Without actually saying the word "hacked," Twitch very carefully announced to all its users around 12:30 a.m. CST on October 6, 2021 that, well, there was a data breach. In other words, Twitch was hacked for 125GB worth of data.
"We have learned that some data was exposed to the internet due to an error in a Twitch server configuration change that was subsequently accessed by a malicious third party," the company said to its users. "Our teams are working with urgency to investigate the incident."
What does the Twitch hack mean for users? A few important things.
First of all: don't freak out. After you've finished not freaking out, read these quick bullet points.
The Twitch Hack Did Not Affect Passwords (They Think)
According to Twitch, there is no indication that the data leaked to a third party included login credentials (despite previous reports that the leak did include this info). So, if you're scrambling to change your password, you can take a few breaths. Should you? It wouldn't hurt. Will you lose access to your channel if you don't? That's unlikely.
There is also an option to turn on two-factor authentication for your Twitch logins, meaning you'll need to confirm you are who you are via a secondary source (commonly a text to your phone or email to your email address). Two-factor is usually a smart idea regardless of the platform.
The Twitch Hack Did Not Include Credit Card Information
Twitch does not store full credit card info for its users, so if you used the platform to purchase things like bits or subscriptions, you're not at any increased risk of credit card fraud specifically due to this hack.

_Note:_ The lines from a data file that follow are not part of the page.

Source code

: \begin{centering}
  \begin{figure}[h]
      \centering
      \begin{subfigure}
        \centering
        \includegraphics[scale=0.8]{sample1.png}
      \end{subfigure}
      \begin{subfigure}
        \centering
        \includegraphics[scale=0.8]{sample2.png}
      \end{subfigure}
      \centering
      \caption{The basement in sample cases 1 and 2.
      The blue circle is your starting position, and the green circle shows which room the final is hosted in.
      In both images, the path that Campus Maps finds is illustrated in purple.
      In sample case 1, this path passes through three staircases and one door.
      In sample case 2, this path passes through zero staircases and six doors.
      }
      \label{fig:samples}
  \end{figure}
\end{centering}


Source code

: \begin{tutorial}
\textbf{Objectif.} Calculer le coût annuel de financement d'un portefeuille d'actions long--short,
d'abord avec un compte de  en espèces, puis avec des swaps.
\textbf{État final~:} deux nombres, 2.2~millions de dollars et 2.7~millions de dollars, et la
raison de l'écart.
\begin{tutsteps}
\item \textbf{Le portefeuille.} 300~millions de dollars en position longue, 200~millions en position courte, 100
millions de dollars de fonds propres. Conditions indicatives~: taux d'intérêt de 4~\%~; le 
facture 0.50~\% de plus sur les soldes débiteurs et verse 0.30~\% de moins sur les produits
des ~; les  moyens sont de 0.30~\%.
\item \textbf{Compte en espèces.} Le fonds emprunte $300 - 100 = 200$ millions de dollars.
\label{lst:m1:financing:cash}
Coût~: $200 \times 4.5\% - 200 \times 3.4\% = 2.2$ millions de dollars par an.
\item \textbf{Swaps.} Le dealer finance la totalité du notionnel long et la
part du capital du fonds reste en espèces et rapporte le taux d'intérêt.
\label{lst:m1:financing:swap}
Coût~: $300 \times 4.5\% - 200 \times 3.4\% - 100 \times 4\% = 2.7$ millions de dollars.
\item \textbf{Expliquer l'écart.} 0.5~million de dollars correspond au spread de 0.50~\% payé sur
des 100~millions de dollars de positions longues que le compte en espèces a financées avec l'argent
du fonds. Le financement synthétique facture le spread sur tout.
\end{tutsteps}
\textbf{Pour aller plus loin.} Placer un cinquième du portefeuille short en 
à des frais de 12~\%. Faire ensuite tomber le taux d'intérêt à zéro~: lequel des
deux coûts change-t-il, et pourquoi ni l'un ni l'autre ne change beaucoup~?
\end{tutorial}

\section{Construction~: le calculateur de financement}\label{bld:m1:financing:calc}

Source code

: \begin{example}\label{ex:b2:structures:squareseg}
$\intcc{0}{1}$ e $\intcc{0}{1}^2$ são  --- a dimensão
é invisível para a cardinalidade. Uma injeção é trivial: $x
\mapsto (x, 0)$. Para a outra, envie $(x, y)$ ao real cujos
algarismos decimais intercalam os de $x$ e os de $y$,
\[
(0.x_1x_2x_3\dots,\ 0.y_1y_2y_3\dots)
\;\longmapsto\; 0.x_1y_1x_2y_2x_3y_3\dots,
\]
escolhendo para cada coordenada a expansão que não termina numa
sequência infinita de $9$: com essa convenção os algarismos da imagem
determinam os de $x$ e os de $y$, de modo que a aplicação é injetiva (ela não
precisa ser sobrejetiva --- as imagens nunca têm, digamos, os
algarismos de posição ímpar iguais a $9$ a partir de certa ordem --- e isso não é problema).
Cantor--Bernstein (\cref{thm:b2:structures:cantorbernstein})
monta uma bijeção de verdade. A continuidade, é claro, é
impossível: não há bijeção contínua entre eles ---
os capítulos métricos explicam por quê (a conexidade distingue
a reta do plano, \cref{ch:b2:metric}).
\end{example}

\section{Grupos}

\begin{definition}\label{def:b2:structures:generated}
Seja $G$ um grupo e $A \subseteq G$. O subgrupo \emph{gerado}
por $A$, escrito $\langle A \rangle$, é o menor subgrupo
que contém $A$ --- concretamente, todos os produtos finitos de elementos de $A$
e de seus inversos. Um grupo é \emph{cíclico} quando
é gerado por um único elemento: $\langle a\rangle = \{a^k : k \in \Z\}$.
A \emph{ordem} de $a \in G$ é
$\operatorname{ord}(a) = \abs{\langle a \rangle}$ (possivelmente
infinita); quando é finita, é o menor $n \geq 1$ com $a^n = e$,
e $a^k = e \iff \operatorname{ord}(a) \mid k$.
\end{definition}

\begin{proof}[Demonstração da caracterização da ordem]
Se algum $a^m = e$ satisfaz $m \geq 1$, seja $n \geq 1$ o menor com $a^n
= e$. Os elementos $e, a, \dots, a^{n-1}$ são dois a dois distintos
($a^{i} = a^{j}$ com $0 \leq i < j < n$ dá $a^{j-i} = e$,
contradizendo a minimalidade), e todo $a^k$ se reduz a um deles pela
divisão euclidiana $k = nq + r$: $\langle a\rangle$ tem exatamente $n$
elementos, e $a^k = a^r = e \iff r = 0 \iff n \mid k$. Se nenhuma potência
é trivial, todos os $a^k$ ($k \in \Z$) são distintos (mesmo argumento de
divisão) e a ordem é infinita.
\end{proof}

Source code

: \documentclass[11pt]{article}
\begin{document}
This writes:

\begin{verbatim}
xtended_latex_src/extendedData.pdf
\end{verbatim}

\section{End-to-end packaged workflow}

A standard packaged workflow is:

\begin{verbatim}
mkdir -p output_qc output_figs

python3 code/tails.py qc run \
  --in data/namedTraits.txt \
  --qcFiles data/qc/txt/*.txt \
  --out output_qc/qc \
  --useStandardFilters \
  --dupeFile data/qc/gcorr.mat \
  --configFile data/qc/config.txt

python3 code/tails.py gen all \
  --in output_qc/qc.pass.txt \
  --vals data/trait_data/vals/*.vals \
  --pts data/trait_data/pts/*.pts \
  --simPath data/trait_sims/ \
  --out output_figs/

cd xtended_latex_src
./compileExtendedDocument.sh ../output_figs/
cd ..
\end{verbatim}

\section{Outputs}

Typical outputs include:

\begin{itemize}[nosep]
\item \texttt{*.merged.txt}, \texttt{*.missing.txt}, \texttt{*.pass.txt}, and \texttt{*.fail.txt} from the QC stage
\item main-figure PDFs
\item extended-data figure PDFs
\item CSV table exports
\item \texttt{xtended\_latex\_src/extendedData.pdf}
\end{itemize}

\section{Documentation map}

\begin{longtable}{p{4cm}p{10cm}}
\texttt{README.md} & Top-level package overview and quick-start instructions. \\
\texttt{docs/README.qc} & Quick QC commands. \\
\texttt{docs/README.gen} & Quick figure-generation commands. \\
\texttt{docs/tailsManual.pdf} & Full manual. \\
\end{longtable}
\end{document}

The Twitch Hack Did Include Stream Keys — And Twitch Already Changed Yours
Stream Keys — the unique string of digits necessary for your broadcast software (like OBS) to communicate with streaming platforms (like Twitch, YouTube, and Facebook etc.) — were part of the Twitch hack. And Twitch has already uniformly reset all stream keys for its clients. Which means you'll need to go back in to your settings, grab your new one, and plug it in to your preferred broadcast software before you go live again. If you're logged in to Twitch right now, you can access that here.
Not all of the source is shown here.